** What to produce **
Copy all lines below that use the word "waka".

** Data for review **
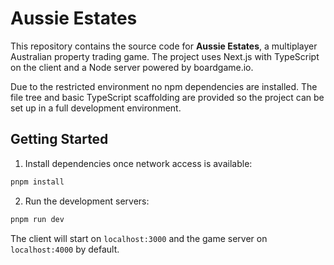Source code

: # Aussie Estates

This repository contains the source code for **Aussie Estates**, a multiplayer Australian property trading game. The project uses Next.js with TypeScript on the client and a Node server powered by boardgame.io.

Due to the restricted environment no npm dependencies are installed. The file tree and basic TypeScript scaffolding are provided so the project can be set up in a full development environment.

## Getting Started

1. Install dependencies once network access is available:

```bash
pnpm install
```

2. Run the development servers:

```bash
pnpm run dev
```

The client will start on `localhost:3000` and the game server on `localhost:4000` by default.

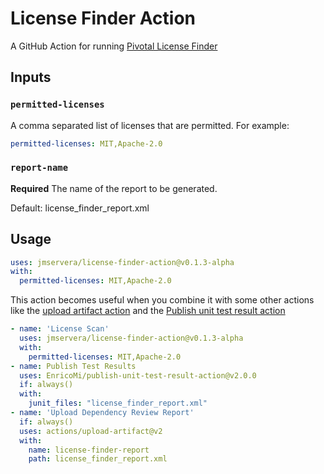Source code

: # License Finder Action

A GitHub Action for running [Pivotal License Finder](https://github.com/pivotal/LicenseFinder)

## Inputs

### `permitted-licenses`

A comma separated list of licenses that are permitted. For example:

```yaml
permitted-licenses: MIT,Apache-2.0
```
### `report-name`

**Required** The name of the report to be generated.

Default: license_finder_report.xml

## Usage

```yaml
uses: jmservera/license-finder-action@v0.1.3-alpha
with:
  permitted-licenses: MIT,Apache-2.0
```

This action becomes useful when you combine it with some other actions like the
[upload artifact action](https://github.com/actions/upload-artifact)
and the [Publish unit test result action](https://github.com/EnricoMi/publish-unit-test-result-action)

```yaml
- name: 'License Scan'
  uses: jmservera/license-finder-action@v0.1.3-alpha
  with:
    permitted-licenses: MIT,Apache-2.0
- name: Publish Test Results
  uses: EnricoMi/publish-unit-test-result-action@v2.0.0
  if: always()
  with:
    junit_files: "license_finder_report.xml"
- name: 'Upload Dependency Review Report'
  if: always()
  uses: actions/upload-artifact@v2
  with:
    name: license-finder-report
    path: license_finder_report.xml
```
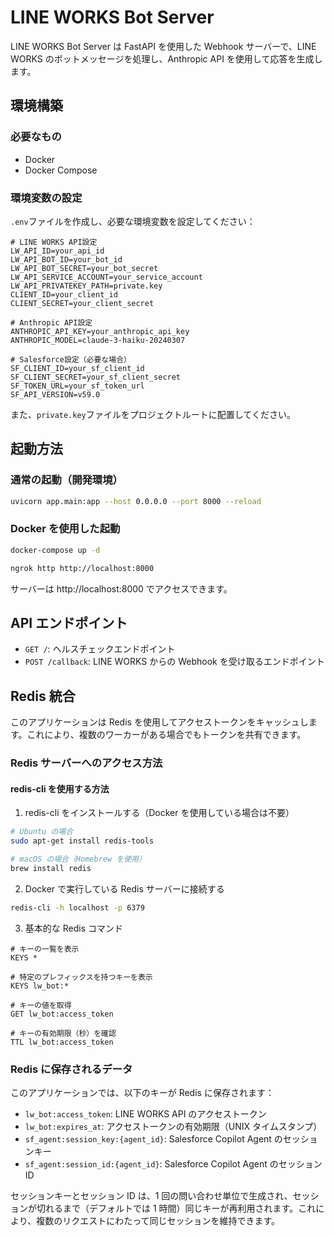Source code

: # LINE WORKS Bot Server

LINE WORKS Bot Server は FastAPI を使用した Webhook サーバーで、LINE WORKS のボットメッセージを処理し、Anthropic API を使用して応答を生成します。

## 環境構築

### 必要なもの

- Docker
- Docker Compose

### 環境変数の設定

`.env`ファイルを作成し、必要な環境変数を設定してください：

```
# LINE WORKS API設定
LW_API_ID=your_api_id
LW_API_BOT_ID=your_bot_id
LW_API_BOT_SECRET=your_bot_secret
LW_API_SERVICE_ACCOUNT=your_service_account
LW_API_PRIVATEKEY_PATH=private.key
CLIENT_ID=your_client_id
CLIENT_SECRET=your_client_secret

# Anthropic API設定
ANTHROPIC_API_KEY=your_anthropic_api_key
ANTHROPIC_MODEL=claude-3-haiku-20240307

# Salesforce設定（必要な場合）
SF_CLIENT_ID=your_sf_client_id
SF_CLIENT_SECRET=your_sf_client_secret
SF_TOKEN_URL=your_sf_token_url
SF_API_VERSION=v59.0
```

また、`private.key`ファイルをプロジェクトルートに配置してください。

## 起動方法

### 通常の起動（開発環境）

```bash
uvicorn app.main:app --host 0.0.0.0 --port 8000 --reload
```

### Docker を使用した起動

```bash
docker-compose up -d

ngrok http http://localhost:8000
```

サーバーは http://localhost:8000 でアクセスできます。

## API エンドポイント

- `GET /`: ヘルスチェックエンドポイント
- `POST /callback`: LINE WORKS からの Webhook を受け取るエンドポイント

## Redis 統合

このアプリケーションは Redis を使用してアクセストークンをキャッシュします。これにより、複数のワーカーがある場合でもトークンを共有できます。

### Redis サーバーへのアクセス方法

#### redis-cli を使用する方法

1. redis-cli をインストールする（Docker を使用している場合は不要）

```bash
# Ubuntu の場合
sudo apt-get install redis-tools

# macOS の場合（Homebrew を使用）
brew install redis
```

2. Docker で実行している Redis サーバーに接続する

```bash
redis-cli -h localhost -p 6379
```

3. 基本的な Redis コマンド

```
# キーの一覧を表示
KEYS *

# 特定のプレフィックスを持つキーを表示
KEYS lw_bot:*

# キーの値を取得
GET lw_bot:access_token

# キーの有効期限（秒）を確認
TTL lw_bot:access_token
```

### Redis に保存されるデータ

このアプリケーションでは、以下のキーが Redis に保存されます：

- `lw_bot:access_token`: LINE WORKS API のアクセストークン
- `lw_bot:expires_at`: アクセストークンの有効期限（UNIX タイムスタンプ）
- `sf_agent:session_key:{agent_id}`: Salesforce Copilot Agent のセッションキー
- `sf_agent:session_id:{agent_id}`: Salesforce Copilot Agent のセッション ID

セッションキーとセッション ID は、1 回の問い合わせ単位で生成され、セッションが切れるまで（デフォルトでは 1 時間）同じキーが再利用されます。これにより、複数のリクエストにわたって同じセッションを維持できます。
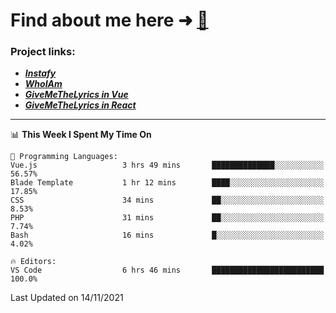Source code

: # Find about me here ➜ [🧑](https://pauabella.dev)

### Project links:
- ***[Instafy](https://instafy.me)***
- ***[WhoIAm](https://pauabella.dev)***
- ***[GiveMeTheLyrics in Vue](https://lyrics.pauabella.dev)***
- ***[GiveMeTheLyrics in React](https://pauabella.dev/GiveMeTheLyrics)***

---
<!--START_SECTION:waka-->
📊 **This Week I Spent My Time On** 

```text
💬 Programming Languages: 
Vue.js                   3 hrs 49 mins       ██████████████░░░░░░░░░░░   56.57% 
Blade Template           1 hr 12 mins        ████░░░░░░░░░░░░░░░░░░░░░   17.85% 
CSS                      34 mins             ██░░░░░░░░░░░░░░░░░░░░░░░   8.53% 
PHP                      31 mins             ██░░░░░░░░░░░░░░░░░░░░░░░   7.74% 
Bash                     16 mins             █░░░░░░░░░░░░░░░░░░░░░░░░   4.02%

🔥 Editors: 
VS Code                  6 hrs 46 mins       █████████████████████████   100.0%

```


 Last Updated on 14/11/2021
<!--END_SECTION:waka-->
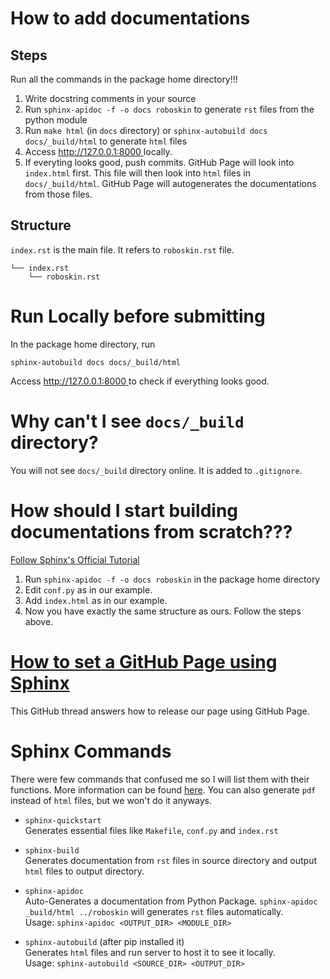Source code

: # How to add documentations
## Steps
Run all the commands in the package home directory!!!
1. Write docstring comments in your source
2. Run `sphinx-apidoc -f -o docs roboskin` to generate `rst` files from the python module
3. Run `make html` (in `docs` directory) or `sphinx-autobuild docs docs/_build/html` to generate `html` files
4. Access [http://127.0.0.1:8000 ](http://127.0.0.1:8000) locally.
5. If everyting looks good, push commits. GitHub Page will look into `index.html` first. This file will then look into `html` files in `docs/_build/html`. GitHub Page will autogenerates the documentations from those files.

## Structure
`index.rst` is the main file. It refers to `roboskin.rst` file. <br>

```
└── index.rst
    └── roboskin.rst
```

# Run Locally before submitting
In the package home directory, run
```
sphinx-autobuild docs docs/_build/html
```
Access [http://127.0.0.1:8000 ](http://127.0.0.1:8000) to check if everything looks good.


# Why can't I see `docs/_build` directory?
You will not see `docs/_build` directory online. It is added to `.gitignore`.


# How should I start building documentations from scratch???
[Follow Sphinx's Official Tutorial](https://www.sphinx-doc.org/en/master/usage/quickstart.html)

1. Run `sphinx-apidoc -f -o docs roboskin` in the package home directory
2. Edit `conf.py` as in our example.
3. Add `index.html` as in our example.
4. Now you have exactly the same structure as ours. Follow the steps above.

# [How to set a GitHub Page using Sphinx](https://github.com/sphinx-doc/sphinx/issues/3382)
This GitHub thread answers how to release our page using GitHub Page.

# Sphinx Commands
There were few commands that confused me so I will list them with their functions. More information can be found [here](https://www.sphinx-doc.org/en/master/man/index.html). You can also generate `pdf` instead of `html` files, but we won't do it anyways.

- `sphinx-quickstart` <br>
Generates essential files like `Makefile`, `conf.py` and `index.rst`<br>

- `sphinx-build`<br>
Generates documentation from `rst` files in source directory and output `html` files to output directory.<br>

- `sphinx-apidoc` <br>
Auto-Generates a documentation from Python Package.
`sphinx-apidoc _build/html ../roboskin` will generates `rst` files automatically.<br>
Usage: `sphinx-apidoc <OUTPUT_DIR> <MODULE_DIR>`

- `sphinx-autobuild` (after pip installed it)<br>
Generates `html` files and run server to host it to see it locally.<br>
Usage: `sphinx-autobuild <SOURCE_DIR> <OUTPUT_DIR>`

** Exercise solution **
<!--START_SECTION:waka-->
<!--END_SECTION:waka-->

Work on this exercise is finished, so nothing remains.